The extended network that promotes citizen discussion places a high value on ways to make discussion ongoing and self-sustaining. This matter of the “stickiness” of citizen discussion is referred to as “embeddedness” in deliberative circles. It is a ten dollar word for the ninety-nine cent concept of staying power and ongoing usefulness.
The concern over the staying power of citizen discussion methods is not just a matter of worry about short attention spans. It flows from recognition that deep discussion is often a flash-in-the-pan event. As citizens we will often rise to the occasion and deal with a pressing crisis or focus on an issue that society’s major institutions have blessed with the spotlight. But most of us recognize that this reactive and media-driven approach leaves much to be desired and comes up short on many complicated issues that require longer-term thinking.

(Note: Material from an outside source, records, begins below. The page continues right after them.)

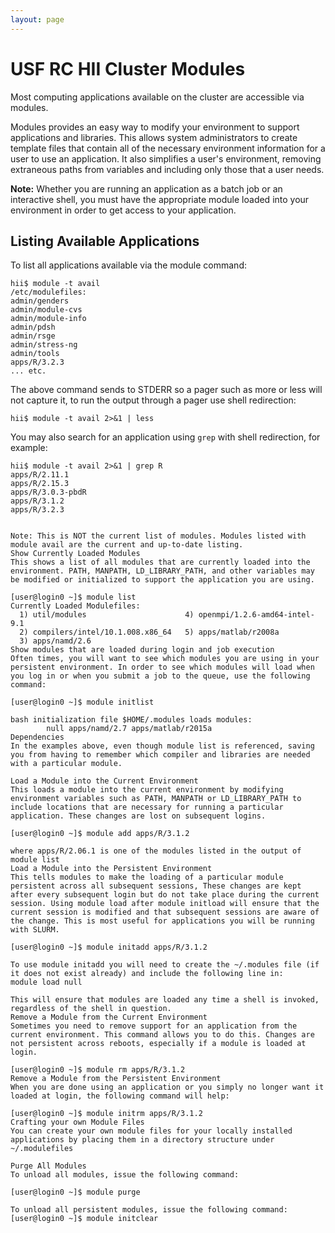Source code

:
 ```yaml
---
layout: page
---
```


# USF RC HII Cluster Modules

Most computing applications available on the cluster are accessible via modules.

Modules provides an easy way to modify your environment to support applications and
libraries. This allows system administrators to create template files that contain all of the
necessary environment information for a user to use an application. It also simplifies a user's
environment, removing extraneous paths from variables and including only those that a user
needs.

**Note:** Whether you are running an application as a batch job or an interactive shell,
you must have the appropriate module loaded into your environment in order to get access to your application.

## Listing Available Applications

To list all applications available via the module command:

```
hii$ module -t avail
/etc/modulefiles:
admin/genders
admin/module-cvs
admin/module-info
admin/pdsh
admin/rsge
admin/stress-ng
admin/tools
apps/R/3.2.3
... etc.
```

The above command sends to STDERR so a pager such as more or less will not capture it, to run the output through a pager
use shell redirection:

```
hii$ module -t avail 2>&1 | less
```

You may also search for an application using `grep` with shell redirection, for example:

```
hii$ module -t avail 2>&1 | grep R
apps/R/2.11.1
apps/R/2.15.3
apps/R/3.0.3-pbdR
apps/R/3.1.2
apps/R/3.2.3
```

```

Note: This is NOT the current list of modules. Modules listed with module avail are the current and up-to-date listing.
Show Currently Loaded Modules
This shows a list of all modules that are currently loaded into the environment. PATH, MANPATH, LD_LIBRARY_PATH, and other variables may be modified or initialized to support the application you are using.

[user@login0 ~]$ module list
Currently Loaded Modulefiles:
  1) util/modules                      4) openmpi/1.2.6-amd64-intel-9.1
  2) compilers/intel/10.1.008.x86_64   5) apps/matlab/r2008a
  3) apps/namd/2.6
Show modules that are loaded during login and job execution
Often times, you will want to see which modules you are using in your persistent environment. In order to see which modules will load when you log in or when you submit a job to the queue, use the following command:

[user@login0 ~]$ module initlist

bash initialization file $HOME/.modules loads modules:
        null apps/namd/2.7 apps/matlab/r2015a
Dependencies
In the examples above, even though module list is referenced, saving you from having to remember which compiler and libraries are needed with a particular module.

Load a Module into the Current Environment
This loads a module into the current environment by modifying environment variables such as PATH, MANPATH or LD_LIBRARY_PATH to include locations that are necessary for running a particular application. These changes are lost on subsequent logins.

[user@login0 ~]$ module add apps/R/3.1.2

where apps/R/2.06.1 is one of the modules listed in the output of module list
Load a Module into the Persistent Environment
This tells modules to make the loading of a particular module persistent across all subsequent sessions, These changes are kept after every subsequent login but do not take place during the current session. Using module load after module initload will ensure that the current session is modified and that subsequent sessions are aware of the change. This is most useful for applications you will be running with SLURM.

[user@login0 ~]$ module initadd apps/R/3.1.2

To use module initadd you will need to create the ~/.modules file (if it does not exist already) and include the following line in:
module load null

This will ensure that modules are loaded any time a shell is invoked, regardless of the shell in question.
Remove a Module from the Current Environment
Sometimes you need to remove support for an application from the current environment. This command allows you to do this. Changes are not persistent across reboots, especially if a module is loaded at login.

[user@login0 ~]$ module rm apps/R/3.1.2
Remove a Module from the Persistent Environment
When you are done using an application or you simply no longer want it loaded at login, the following command will help:

[user@login0 ~]$ module initrm apps/R/3.1.2
Crafting your own Module Files
You can create your own module files for your locally installed applications by placing them in a directory structure under ~/.modulefiles

Purge All Modules
To unload all modules, issue the following command:

[user@login0 ~]$ module purge

To unload all persistent modules, issue the following command:
[user@login0 ~]$ module initclear
```
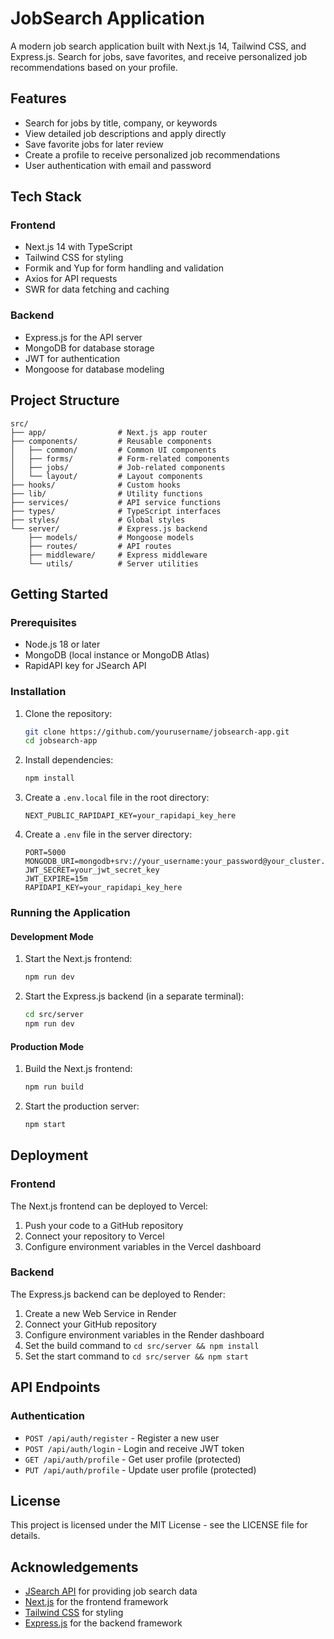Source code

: # JobSearch Application

A modern job search application built with Next.js 14, Tailwind CSS, and Express.js. Search for jobs, save favorites, and receive personalized job recommendations based on your profile.

## Features

- Search for jobs by title, company, or keywords
- View detailed job descriptions and apply directly
- Save favorite jobs for later review
- Create a profile to receive personalized job recommendations
- User authentication with email and password

## Tech Stack

### Frontend
- Next.js 14 with TypeScript
- Tailwind CSS for styling
- Formik and Yup for form handling and validation
- Axios for API requests
- SWR for data fetching and caching

### Backend
- Express.js for the API server
- MongoDB for database storage
- JWT for authentication
- Mongoose for database modeling

## Project Structure

```
src/
├── app/                # Next.js app router
├── components/         # Reusable components
│   ├── common/         # Common UI components
│   ├── forms/          # Form-related components
│   ├── jobs/           # Job-related components
│   └── layout/         # Layout components
├── hooks/              # Custom hooks
├── lib/                # Utility functions
├── services/           # API service functions
├── types/              # TypeScript interfaces
├── styles/             # Global styles
└── server/             # Express.js backend
    ├── models/         # Mongoose models
    ├── routes/         # API routes
    ├── middleware/     # Express middleware
    └── utils/          # Server utilities
```

## Getting Started

### Prerequisites

- Node.js 18 or later
- MongoDB (local instance or MongoDB Atlas)
- RapidAPI key for JSearch API

### Installation

1. Clone the repository:
   ```bash
   git clone https://github.com/yourusername/jobsearch-app.git
   cd jobsearch-app
   ```

2. Install dependencies:
   ```bash
   npm install
   ```

3. Create a `.env.local` file in the root directory:
   ```
   NEXT_PUBLIC_RAPIDAPI_KEY=your_rapidapi_key_here
   ```

4. Create a `.env` file in the server directory:
   ```
   PORT=5000
   MONGODB_URI=mongodb+srv://your_username:your_password@your_cluster.mongodb.net/jobsearch
   JWT_SECRET=your_jwt_secret_key
   JWT_EXPIRE=15m
   RAPIDAPI_KEY=your_rapidapi_key_here
   ```

### Running the Application

#### Development Mode

1. Start the Next.js frontend:
   ```bash
   npm run dev
   ```

2. Start the Express.js backend (in a separate terminal):
   ```bash
   cd src/server
   npm run dev
   ```

#### Production Mode

1. Build the Next.js frontend:
   ```bash
   npm run build
   ```

2. Start the production server:
   ```bash
   npm start
   ```

## Deployment

### Frontend

The Next.js frontend can be deployed to Vercel:

1. Push your code to a GitHub repository
2. Connect your repository to Vercel
3. Configure environment variables in the Vercel dashboard

### Backend

The Express.js backend can be deployed to Render:

1. Create a new Web Service in Render
2. Connect your GitHub repository
3. Configure environment variables in the Render dashboard
4. Set the build command to `cd src/server && npm install`
5. Set the start command to `cd src/server && npm start`

## API Endpoints

### Authentication

- `POST /api/auth/register` - Register a new user
- `POST /api/auth/login` - Login and receive JWT token
- `GET /api/auth/profile` - Get user profile (protected)
- `PUT /api/auth/profile` - Update user profile (protected)

## License

This project is licensed under the MIT License - see the LICENSE file for details.

## Acknowledgements

- [JSearch API](https://rapidapi.com/letscrape-6bRBa3QguO5/api/jsearch) for providing job search data
- [Next.js](https://nextjs.org/) for the frontend framework
- [Tailwind CSS](https://tailwindcss.com/) for styling
- [Express.js](https://expressjs.com/) for the backend framework
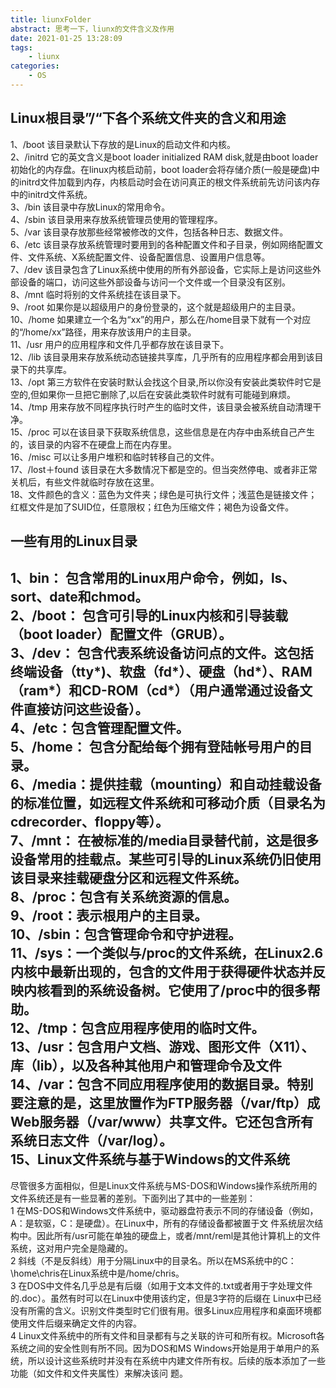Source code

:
 ```yaml
---
title: liunxFolder
abstract: 思考一下，liunx的文件含义及作用
date: 2021-01-25 13:28:09
tags:
    - liunx
categories:
    - OS
---
```

## Linux根目录”/“下各个系统文件夹的含义和用途
1、/boot 该目录默认下存放的是Linux的启动文件和内核。  
2、/initrd 它的英文含义是boot loader initialized RAM disk,就是由boot loader初始化的内存盘。在linux内核启动前，boot loader会将存储介质(一般是硬盘)中的initrd文件加载到内存，内核启动时会在访问真正的根文件系统前先访问该内存中的initrd文件系统。  
3、/bin 该目录中存放Linux的常用命令。  
4、/sbin 该目录用来存放系统管理员使用的管理程序。  
5、/var 该目录存放那些经常被修改的文件，包括各种日志、数据文件。  
6、/etc 该目录存放系统管理时要用到的各种配置文件和子目录，例如网络配置文件、文件系统、X系统配置文件、设备配置信息、设置用户信息等。  
7、/dev 该目录包含了Linux系统中使用的所有外部设备，它实际上是访问这些外部设备的端口，访问这些外部设备与访问一个文件或一个目录没有区别。  
8、/mnt 临时将别的文件系统挂在该目录下。  
9、/root 如果你是以超级用户的身份登录的，这个就是超级用户的主目录。  
10、/home 如果建立一个名为“xx”的用户，那么在/home目录下就有一个对应的“/home/xx”路径，用来存放该用户的主目录。  
11、/usr 用户的应用程序和文件几乎都存放在该目录下。  
12、/lib 该目录用来存放系统动态链接共享库，几乎所有的应用程序都会用到该目录下的共享库。  
13、/opt 第三方软件在安装时默认会找这个目录,所以你没有安装此类软件时它是空的,但如果你一旦把它删除了,以后在安装此类软件时就有可能碰到麻烦。  
14、/tmp 用来存放不同程序执行时产生的临时文件，该目录会被系统自动清理干净。  
15、/proc 可以在该目录下获取系统信息，这些信息是在内存中由系统自己产生的，该目录的内容不在硬盘上而在内存里。  
16、/misc 可以让多用户堆积和临时转移自己的文件。  
17、/lost＋found 该目录在大多数情况下都是空的。但当突然停电、或者非正常关机后，有些文件就临时存放在这里。  
18、文件颜色的含义：蓝色为文件夹；绿色是可执行文件；浅蓝色是链接文件；红框文件是加了SUID位，任意限权；红色为压缩文件；褐色为设备文件。  
## 一些有用的Linux目录
1、bin： 包含常用的Linux用户命令，例如，ls、sort、date和chmod。  
2、/boot： 包含可引导的Linux内核和引导装载（boot loader）配置文件（GRUB）。  
3、/dev： 包含代表系统设备访问点的文件。这包括终端设备（tty*)、软盘（fd*）、硬盘（hd*）、RAM（ram*）和CD-ROM（cd*）（用户通常通过设备文件直接访问这些设备）。  
4、/etc：包含管理配置文件。  
5、/home： 包含分配给每个拥有登陆帐号用户的目录。  
6、/media：提供挂载（mounting）和自动挂载设备的标准位置，如远程文件系统和可移动介质（目录名为cdrecorder、floppy等）。  
7、/mnt： 在被标准的/media目录替代前，这是很多设备常用的挂载点。某些可引导的Linux系统仍旧使用该目录来挂载硬盘分区和远程文件系统。  
8、/proc：包含有关系统资源的信息。  
9、/root：表示根用户的主目录。  
10、/sbin：包含管理命令和守护进程。  
11、/sys：一个类似与/proc的文件系统，在Linux2.6内核中最新出现的，包含的文件用于获得硬件状态并反映内核看到的系统设备树。它使用了/proc中的很多帮助。  
12、/tmp：包含应用程序使用的临时文件。  
13、/usr：包含用户文档、游戏、图形文件（X11）、库（lib），以及各种其他用户和管理命令及文件  
14、/var：包含不同应用程序使用的数据目录。特别要注意的是，这里放置作为FTP服务器（/var/ftp）成Web服务器（/var/www）共享文件。它还包含所有系统日志文件（/var/log）。  
15、Linux文件系统与基于Windows的文件系统  
---
尽管很多方面相似，但是Linux文件系统与MS-DOS和Windows操作系统所用的文件系统还是有一些显著的差别。下面列出了其中的一些差别：  
      1   在MS-DOS和Windows文件系统中，驱动器盘符表示不同的存储设备（例如，A：是软驱，C：是硬盘）。在Linux中，所有的存储设备都被置于文 件系统层次结构中。因此所有/usr可能在单独的硬盘上，或者/mnt/reml是其他计算机上的文件系统，这对用户完全是隐藏的。  
      2   斜线（不是反斜线）用于分隔Linux中的目录名。所以在MS系统中的C：\home\chris在Linux系统中是/home/chris。  
      3   在DOS中文件名几乎总是有后缀（如用于文本文件的.txt或者用于字处理文件的.doc）。虽然有时可以在Linux中使用该约定，但是3字符的后缀在 Linux中已经没有所需的含义。识别文件类型时它们很有用。很多Linux应用程序和桌面环境都使用文件后缀来确定文件的内容。  
      4   Linux文件系统中的所有文件和目录都有与之关联的许可和所有权。Microsoft各系统之间的安全性则有所不同。因为DOS和MS Windows开始是用于单用户的系统，所以设计这些系统时并没有在系统中内建文件所有权。后续的版本添加了一些功能（如文件和文件夹属性）来解决该问 题。  

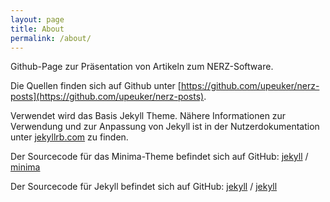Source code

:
 ```yaml
---
layout: page
title: About
permalink: /about/
---
```


Github-Page zur Präsentation von Artikeln zum NERZ-Software.

Die Quellen finden sich auf Github unter [https://github.com/upeuker/nerz-posts](https://github.com/upeuker/nerz-posts).

Verwendet wird das Basis Jekyll Theme. Nähere Informationen zur Verwendung und zur Anpassung von Jekyll ist in der Nutzerdokumentation unter  [jekyllrb.com](https://jekyllrb.com/) zu finden.

Der Sourcecode für das Minima-Theme befindet sich auf GitHub:
[jekyll][jekyll-organization] /
[minima](https://github.com/jekyll/minima)

Der Sourcecode für Jekyll befindet sich auf GitHub:
[jekyll][jekyll-organization] /
[jekyll](https://github.com/jekyll/jekyll)

[jekyll-organization]: https://github.com/jekyll
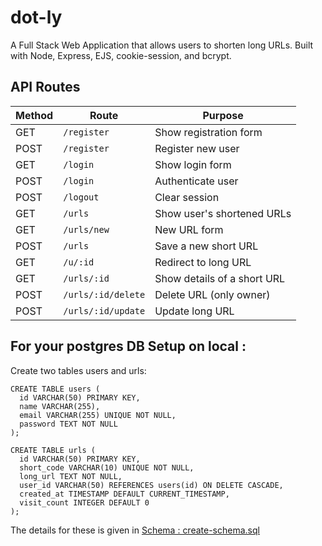 # dot-ly
A Full Stack Web Application that allows users to shorten long URLs. Built with Node, Express, EJS, cookie-session, and bcrypt.



## API Routes 

| Method | Route              | Purpose                     |
| ------ | ------------------ | --------------------------- |
| GET    | `/register`        | Show registration form      |
| POST   | `/register`        | Register new user           |
| GET    | `/login`           | Show login form             |
| POST   | `/login`           | Authenticate user           |
| POST   | `/logout`          | Clear session               |
| GET    | `/urls`            | Show user's shortened URLs  |
| GET    | `/urls/new`        | New URL form                |
| POST   | `/urls`            | Save a new short URL        |
| GET    | `/u/:id`           | Redirect to long URL        |
| GET    | `/urls/:id`        | Show details of a short URL |
| POST   | `/urls/:id/delete` | Delete URL (only owner)     |
| POST   | `/urls/:id/update` | Update long URL             |


## For your postgres DB Setup on local  :
Create two tables users and urls:

```
CREATE TABLE users (
  id VARCHAR(50) PRIMARY KEY,
  name VARCHAR(255),
  email VARCHAR(255) UNIQUE NOT NULL,
  password TEXT NOT NULL
);
```


```
CREATE TABLE urls (
  id VARCHAR(50) PRIMARY KEY,
  short_code VARCHAR(10) UNIQUE NOT NULL,
  long_url TEXT NOT NULL,
  user_id VARCHAR(50) REFERENCES users(id) ON DELETE CASCADE,
  created_at TIMESTAMP DEFAULT CURRENT_TIMESTAMP,
  visit_count INTEGER DEFAULT 0
);
```

The details for these is given in [Schema : create-schema.sql](data/create-schema.sql)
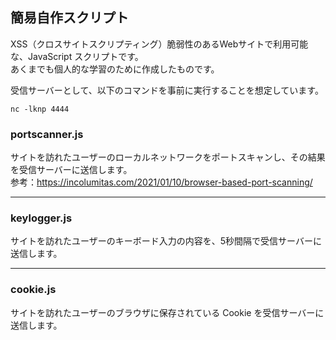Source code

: ## 簡易自作スクリプト
XSS（クロスサイトスクリプティング）脆弱性のあるWebサイトで利用可能な、JavaScript スクリプトです。  
あくまでも個人的な学習のために作成したものです。

受信サーバーとして、以下のコマンドを事前に実行することを想定しています。
```
nc -lknp 4444
```

### portscanner.js
サイトを訪れたユーザーのローカルネットワークをポートスキャンし、その結果を受信サーバーに送信します。  
参考：https://incolumitas.com/2021/01/10/browser-based-port-scanning/
___

### keylogger.js
サイトを訪れたユーザーのキーボード入力の内容を、5秒間隔で受信サーバーに送信します。
___

### cookie.js
サイトを訪れたユーザーのブラウザに保存されている Cookie を受信サーバーに送信します。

The broad deliberative community has been working on many helpful ideas about how to cultivate better civic habits that offer staying power. At IF we have also been trying to learn directly from public (or “citizen”) discussions of policy possibilities about what opens citizens up to the idea of ongoing discussion of significant concerns. We have the experience of nearly fifty citizen discussion series all across the US in the last three years. We hear varied comments from the participants in these series, but the response is overwhelmingly positive to the core idea of more discussion about the possible choices facing society. When I ask participants what is needed to give discussions staying power, they mainly offer responses in the following areas:
- We need to expect and demand that our grassroots organizations use workable deliberative practices – we just can’t wait for “officials” to show up and tell us how it’s done.
- We need to expect and demand that discussion focus on real issues that impact the quality of life—we want to plug into dialogue on energy, transportation, and land use.
- We need to expect and demand that we (and our community leaders) get better at doing these things through practice—we need tools and training to grow our own discussion leaders.
Almost everyone I’ve talked to after one of these IF discussion series has felt the quality of public engagement could be improved, enriching it, making it more relevant, and, hopefully producing more insights that might lead to better decisions. And even where better outcomes are hard to track, they expect better understanding among those with differing views. In these polarized times many thought that alone was reason to press for more and better discussion.